Measuring the growth rate of a microorganism is a simple yet profound way to quantify its effect on the world. The absolute growth rate of a microbial population reflects rates of resource assimilation, biomass production and element transformation—some of the many ways in which organisms affect Earth’s ecosystems and climate. Microbial fitness in the environment depends on the ability to reproduce quickly when conditions are favourable and adopt a survival physiology when conditions worsen, which cells coordinate by adjusting their relative growth rate. At the population level, relative growth rate is a sensitive metric of fitness, linking survival and reproduction to the ecology and evolution of populations.

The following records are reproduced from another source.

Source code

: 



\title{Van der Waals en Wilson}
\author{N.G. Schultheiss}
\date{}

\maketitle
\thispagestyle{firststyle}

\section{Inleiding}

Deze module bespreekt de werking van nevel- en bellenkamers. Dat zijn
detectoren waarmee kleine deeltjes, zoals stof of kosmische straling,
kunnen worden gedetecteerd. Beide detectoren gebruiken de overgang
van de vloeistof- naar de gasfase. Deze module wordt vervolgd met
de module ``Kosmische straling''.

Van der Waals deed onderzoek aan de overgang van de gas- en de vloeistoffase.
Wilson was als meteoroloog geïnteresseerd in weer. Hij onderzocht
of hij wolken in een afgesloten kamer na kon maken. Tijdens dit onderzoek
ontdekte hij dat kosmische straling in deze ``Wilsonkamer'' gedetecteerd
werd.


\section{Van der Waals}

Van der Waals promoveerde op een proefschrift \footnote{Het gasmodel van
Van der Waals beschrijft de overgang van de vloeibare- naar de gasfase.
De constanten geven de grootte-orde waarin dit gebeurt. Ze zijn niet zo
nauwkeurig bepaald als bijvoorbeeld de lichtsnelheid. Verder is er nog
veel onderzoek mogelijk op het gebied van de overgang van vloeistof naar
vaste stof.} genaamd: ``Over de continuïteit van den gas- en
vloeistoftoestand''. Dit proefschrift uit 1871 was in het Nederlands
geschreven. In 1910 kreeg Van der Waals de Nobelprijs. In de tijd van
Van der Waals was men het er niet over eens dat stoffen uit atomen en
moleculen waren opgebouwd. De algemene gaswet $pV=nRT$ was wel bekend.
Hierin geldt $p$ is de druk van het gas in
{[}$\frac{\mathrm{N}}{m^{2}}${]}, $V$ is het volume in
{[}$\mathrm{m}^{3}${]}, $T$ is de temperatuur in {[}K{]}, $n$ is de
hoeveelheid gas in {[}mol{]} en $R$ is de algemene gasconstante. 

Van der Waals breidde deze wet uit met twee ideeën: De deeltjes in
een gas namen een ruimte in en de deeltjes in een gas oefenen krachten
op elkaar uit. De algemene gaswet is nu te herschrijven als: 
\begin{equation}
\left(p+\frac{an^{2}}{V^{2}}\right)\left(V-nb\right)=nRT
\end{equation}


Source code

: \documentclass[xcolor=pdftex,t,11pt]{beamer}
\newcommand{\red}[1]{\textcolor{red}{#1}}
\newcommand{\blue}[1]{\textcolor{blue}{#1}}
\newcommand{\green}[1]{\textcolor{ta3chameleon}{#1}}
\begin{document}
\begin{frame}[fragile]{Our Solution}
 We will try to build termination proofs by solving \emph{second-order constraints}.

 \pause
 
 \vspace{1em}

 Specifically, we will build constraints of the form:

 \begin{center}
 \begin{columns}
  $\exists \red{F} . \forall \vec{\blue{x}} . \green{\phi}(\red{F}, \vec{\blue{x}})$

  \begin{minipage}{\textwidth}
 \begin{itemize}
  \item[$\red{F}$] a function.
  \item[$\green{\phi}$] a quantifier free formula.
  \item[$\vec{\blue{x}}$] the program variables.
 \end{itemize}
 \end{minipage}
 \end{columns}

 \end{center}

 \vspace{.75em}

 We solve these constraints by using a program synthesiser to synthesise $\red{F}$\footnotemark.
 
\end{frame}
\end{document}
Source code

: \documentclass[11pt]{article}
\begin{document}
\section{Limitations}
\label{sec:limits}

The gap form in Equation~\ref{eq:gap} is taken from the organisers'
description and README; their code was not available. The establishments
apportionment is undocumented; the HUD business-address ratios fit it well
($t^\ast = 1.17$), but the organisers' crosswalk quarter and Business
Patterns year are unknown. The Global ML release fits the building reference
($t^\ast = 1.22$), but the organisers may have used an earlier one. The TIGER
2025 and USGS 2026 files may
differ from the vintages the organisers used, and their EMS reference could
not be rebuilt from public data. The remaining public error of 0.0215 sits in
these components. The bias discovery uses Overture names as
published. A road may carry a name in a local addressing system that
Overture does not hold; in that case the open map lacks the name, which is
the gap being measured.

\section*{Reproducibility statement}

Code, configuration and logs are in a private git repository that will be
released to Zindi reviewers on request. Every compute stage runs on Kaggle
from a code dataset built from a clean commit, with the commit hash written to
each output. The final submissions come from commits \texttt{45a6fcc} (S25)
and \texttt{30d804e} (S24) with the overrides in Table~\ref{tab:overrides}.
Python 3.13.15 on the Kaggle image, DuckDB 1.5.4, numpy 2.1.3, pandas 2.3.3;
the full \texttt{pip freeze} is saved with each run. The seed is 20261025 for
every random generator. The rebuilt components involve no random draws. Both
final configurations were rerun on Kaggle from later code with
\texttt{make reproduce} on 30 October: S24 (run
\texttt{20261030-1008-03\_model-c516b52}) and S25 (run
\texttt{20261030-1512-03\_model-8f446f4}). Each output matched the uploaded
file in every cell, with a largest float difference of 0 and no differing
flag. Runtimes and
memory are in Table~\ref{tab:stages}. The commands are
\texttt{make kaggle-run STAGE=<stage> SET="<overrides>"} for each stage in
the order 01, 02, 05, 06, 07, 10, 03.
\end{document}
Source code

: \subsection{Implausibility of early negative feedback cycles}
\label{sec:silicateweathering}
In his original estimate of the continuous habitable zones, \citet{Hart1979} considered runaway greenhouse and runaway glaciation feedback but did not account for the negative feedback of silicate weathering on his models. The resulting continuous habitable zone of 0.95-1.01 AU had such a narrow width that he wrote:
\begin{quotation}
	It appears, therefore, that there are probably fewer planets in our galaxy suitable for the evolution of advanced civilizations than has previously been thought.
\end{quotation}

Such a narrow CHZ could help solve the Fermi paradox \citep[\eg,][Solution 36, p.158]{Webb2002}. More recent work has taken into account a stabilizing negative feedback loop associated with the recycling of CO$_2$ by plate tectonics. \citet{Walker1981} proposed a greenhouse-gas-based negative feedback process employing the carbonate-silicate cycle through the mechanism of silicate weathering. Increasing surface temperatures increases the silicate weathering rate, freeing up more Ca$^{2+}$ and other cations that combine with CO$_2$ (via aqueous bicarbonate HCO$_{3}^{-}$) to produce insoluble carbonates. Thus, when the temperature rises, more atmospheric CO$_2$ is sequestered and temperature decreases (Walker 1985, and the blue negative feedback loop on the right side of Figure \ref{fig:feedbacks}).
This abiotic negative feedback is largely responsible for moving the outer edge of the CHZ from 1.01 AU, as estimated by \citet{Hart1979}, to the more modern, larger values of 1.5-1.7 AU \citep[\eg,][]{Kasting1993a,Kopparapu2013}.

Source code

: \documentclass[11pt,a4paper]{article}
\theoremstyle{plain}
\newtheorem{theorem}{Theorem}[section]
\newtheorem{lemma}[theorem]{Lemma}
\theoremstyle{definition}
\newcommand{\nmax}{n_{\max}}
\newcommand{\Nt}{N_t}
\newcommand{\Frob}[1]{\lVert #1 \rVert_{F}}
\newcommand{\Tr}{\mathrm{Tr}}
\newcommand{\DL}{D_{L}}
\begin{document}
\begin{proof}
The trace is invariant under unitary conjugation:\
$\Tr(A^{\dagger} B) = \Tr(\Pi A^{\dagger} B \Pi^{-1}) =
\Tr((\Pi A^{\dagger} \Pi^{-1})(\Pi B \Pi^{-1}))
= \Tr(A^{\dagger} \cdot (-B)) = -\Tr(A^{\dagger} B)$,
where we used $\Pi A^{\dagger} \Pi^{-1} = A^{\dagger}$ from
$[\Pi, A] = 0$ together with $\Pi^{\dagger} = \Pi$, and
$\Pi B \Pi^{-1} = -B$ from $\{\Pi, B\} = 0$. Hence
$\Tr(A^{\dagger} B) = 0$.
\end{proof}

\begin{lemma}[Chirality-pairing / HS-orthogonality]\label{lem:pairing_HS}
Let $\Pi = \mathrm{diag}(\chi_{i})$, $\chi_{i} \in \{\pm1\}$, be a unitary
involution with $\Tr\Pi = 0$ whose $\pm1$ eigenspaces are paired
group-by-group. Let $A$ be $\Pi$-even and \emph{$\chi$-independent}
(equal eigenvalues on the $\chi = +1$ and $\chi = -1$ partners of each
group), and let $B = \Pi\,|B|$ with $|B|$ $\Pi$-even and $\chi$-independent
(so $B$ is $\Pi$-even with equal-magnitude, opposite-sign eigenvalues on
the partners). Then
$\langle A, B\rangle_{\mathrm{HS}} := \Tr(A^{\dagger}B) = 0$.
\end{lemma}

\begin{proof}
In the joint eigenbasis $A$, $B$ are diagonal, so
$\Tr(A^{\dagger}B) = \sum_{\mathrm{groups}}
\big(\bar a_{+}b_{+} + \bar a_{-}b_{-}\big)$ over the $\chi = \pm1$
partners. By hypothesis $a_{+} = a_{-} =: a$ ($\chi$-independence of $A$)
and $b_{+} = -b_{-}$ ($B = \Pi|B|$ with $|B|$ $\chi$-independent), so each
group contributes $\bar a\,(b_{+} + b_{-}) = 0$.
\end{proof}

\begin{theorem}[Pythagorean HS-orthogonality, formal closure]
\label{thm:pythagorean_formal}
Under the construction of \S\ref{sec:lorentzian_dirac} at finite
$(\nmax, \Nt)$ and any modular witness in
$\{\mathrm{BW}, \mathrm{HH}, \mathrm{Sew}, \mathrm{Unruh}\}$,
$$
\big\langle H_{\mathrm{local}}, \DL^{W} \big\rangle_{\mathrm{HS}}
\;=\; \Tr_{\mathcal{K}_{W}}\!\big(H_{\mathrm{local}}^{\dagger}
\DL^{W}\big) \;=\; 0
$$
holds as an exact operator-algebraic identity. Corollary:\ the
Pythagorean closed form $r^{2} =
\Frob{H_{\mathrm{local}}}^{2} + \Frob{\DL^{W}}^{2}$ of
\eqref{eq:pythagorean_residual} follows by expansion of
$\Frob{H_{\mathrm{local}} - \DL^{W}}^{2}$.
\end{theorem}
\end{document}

Techniques combining omics and stable isotope probing enable sensitive measurements of the growth rates of microbial assemblages and individual taxa in soil. Microbial ecologists can explore how the growth rates of taxa with known traits and evolutionary histories respond to changes in resource availability, environmental conditions and interactions with other organisms. We anticipate that quantitative and scalable data on the growth rates of soil microorganisms, coupled with measurements of biogeochemical fluxes, will allow scientists to test and refine ecological theory and advance process-based models of carbon flux, nutrient uptake and ecosystem productivity. Measurements of in situ microbial growth rates provide insights into the ecology of populations and can be used to quantitatively link microbial diversity to soil biogeochemistry.

测量微生物的生长速度是量化其对世界影响的一种简单而深刻的方法。微生物种群的绝对增长率反映了资源同化、生物量生产和元素转化的速率——生物体影响地球生态系统和气候的多种方式中的一些。环境中的微生物适应性取决于在条件有利时快速繁殖的能力，并在条件恶化时采用生存生理学，这些细胞通过调整其相对生长速率来协调。在种群水平上，相对增长率是衡量适应性的敏感指标，将生存和繁殖与种群的生态和进化联系起来。将组学和稳定同位素探测相结合的技术能够对土壤中微生物组合和单个分类群的生长速率进行灵敏测量。微生物生态学家可以探索具有已知性状和进化历史的分类群的生长速度如何响应资源可用性、环境条件和与其他生物相互作用的变化。我们预计，关于土壤微生物生长速率的定量和可扩展数据，加上生物地球化学通量的测量，将使科学家能够测试和改进生态学理论，并推进基于过程的碳通量、养分吸收和生态系统生产力模型。原位微生物生长速率的测量有助于深入了解种群的生态学，并可用于定量地将微生物多样性与土壤生物地球化学联系起来。